“What a tough one to take. This is an England team that have given their all. As people my players have sacrificed so much for this tournament. But they will go home knowing they couldn’t have given any more. Blood, sweat, tears, smiles – we gave it all. I know there’ll be a lasting legacy for the women’s game back home.”
These are the words of England coach Mark Sampson, moments after Laura Bassett’s injury time own goal had prevented any chance for the otherwise defensively excellent squad to move past Japan into the final. The finale of the match was as unforgiving as sport possibly can be; not a misplaced pass, a midfielder slip or a goalkeeping howler, but a freak deflection in a situation which the defender had absolutely no choice. There has been much discussion in the inevitable post-mortem of England’s run to the semi-finals concerning Sampson’s vague ‘lasting legacy’, alternating from understandingly hopeful towards the downright patronising. There is a hope, however, that even this most brutal of exits can act as the catalyst women’s football needs to push it to the forefront of the public consciousness.
This was a world cup undeniably of the highest calibre. The Germany/France quarter final and the Germany/USA semi-final, as well as the performance of Carli Lloyd in the final, deserve to be viewed not as brilliant examples of women’s football, but the sport in general. Outgoing OUWAFC president Becca May acknowledges the “teething problems” of the expanded 24-team format, including the massive victories by most established teams against the newcomers to the game, but even these “showed great quality”. This quality is paying dividends. 2.4 million stayed up till the 12am kick-off to watch England and Japan’s semi-final, whilst the 25 million Americans who watched their team prevail in the final smashed the 19 million record for a football game in the states (set, incidentally, during their 1999 final victory).

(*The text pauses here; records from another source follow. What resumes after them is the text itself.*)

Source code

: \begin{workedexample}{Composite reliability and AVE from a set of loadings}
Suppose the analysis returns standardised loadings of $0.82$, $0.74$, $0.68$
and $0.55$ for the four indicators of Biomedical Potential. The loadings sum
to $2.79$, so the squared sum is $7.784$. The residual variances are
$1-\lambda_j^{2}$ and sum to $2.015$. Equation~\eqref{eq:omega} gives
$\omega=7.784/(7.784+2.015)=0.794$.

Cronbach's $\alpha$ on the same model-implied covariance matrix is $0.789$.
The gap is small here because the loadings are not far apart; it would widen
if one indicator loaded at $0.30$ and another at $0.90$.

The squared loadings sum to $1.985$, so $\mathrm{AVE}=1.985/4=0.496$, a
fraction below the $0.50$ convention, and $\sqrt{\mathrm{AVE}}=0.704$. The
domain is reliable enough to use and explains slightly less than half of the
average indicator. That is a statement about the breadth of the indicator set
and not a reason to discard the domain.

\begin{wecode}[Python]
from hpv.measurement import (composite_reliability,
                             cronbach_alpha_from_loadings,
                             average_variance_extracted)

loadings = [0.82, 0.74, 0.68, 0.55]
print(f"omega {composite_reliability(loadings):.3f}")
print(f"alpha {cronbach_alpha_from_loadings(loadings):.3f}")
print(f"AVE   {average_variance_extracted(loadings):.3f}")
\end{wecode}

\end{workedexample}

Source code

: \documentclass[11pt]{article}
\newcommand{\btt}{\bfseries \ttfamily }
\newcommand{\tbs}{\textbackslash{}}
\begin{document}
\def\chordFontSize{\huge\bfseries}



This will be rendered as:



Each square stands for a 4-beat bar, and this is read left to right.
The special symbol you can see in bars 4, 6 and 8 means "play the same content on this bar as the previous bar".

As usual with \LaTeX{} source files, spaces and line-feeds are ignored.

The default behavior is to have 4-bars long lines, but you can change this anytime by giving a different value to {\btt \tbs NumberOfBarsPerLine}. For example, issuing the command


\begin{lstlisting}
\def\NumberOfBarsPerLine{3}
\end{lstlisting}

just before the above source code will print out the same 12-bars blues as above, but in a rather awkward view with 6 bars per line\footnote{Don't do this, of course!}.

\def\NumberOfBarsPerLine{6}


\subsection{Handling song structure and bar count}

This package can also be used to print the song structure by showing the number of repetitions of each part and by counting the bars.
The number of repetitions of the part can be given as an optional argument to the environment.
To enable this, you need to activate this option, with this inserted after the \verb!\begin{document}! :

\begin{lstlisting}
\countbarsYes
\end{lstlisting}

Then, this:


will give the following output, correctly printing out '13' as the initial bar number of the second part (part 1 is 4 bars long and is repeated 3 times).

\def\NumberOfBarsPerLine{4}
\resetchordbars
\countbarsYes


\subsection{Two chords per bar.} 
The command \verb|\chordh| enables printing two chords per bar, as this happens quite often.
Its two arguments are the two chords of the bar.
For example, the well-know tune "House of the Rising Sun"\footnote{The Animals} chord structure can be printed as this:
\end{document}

Public opinion, finally, appears to be coalescing with the recent surge in funding from the FA into the Women’s Super League (WSL). May talks excitedly about watching the first round of WSL fixtures after the world cup, where the normal 300-400 spectators had been replaced by 2000. “I saw a man reluctantly take his daughter away from the crowd, telling her that they’d have to wait until the next week to get autographs.” She continues, “though aftermath of the world cup might not last at the same high numbers, but I do think that there’ll definitely be a marked improvement in people turning up to watch games and in the level of media coverage”.
The issue which remains for women’s football in the UK; how to translate the explosion in interest into marked grassroots change. The recent misguided tweet from the FA, in which the women were welcomed home as “mothers, partners and daughters”, alludes to the deeper structural problems which this happy world cup honeymoon must contend with. Though it has been 10 years since FIFA president Sepp Blatter called for women to play in “tighter shorts”, media coverage of women’s football, and sport in general, continually obsess over appearance. Many WSL players are still part-professional, and male clubs particularly in the WSL second-tier deny access to the best stadiums and facilities. A failure by the media, advertisers and investors to support women’s football publically and financially disuades many clubs from making the drastic changes necessary to bring the WSL on par with their male counterparts.
But it is not all gloom. WSL attendance figures have been consistently rising by 100 a year, even before the world cup, whilst grassroots women’s football is finally getting the attention it deserves. There is hope that this most cruel of accidents can ironically act as the catalyst which pushes the gradually expanding game permanently into the public consciousness.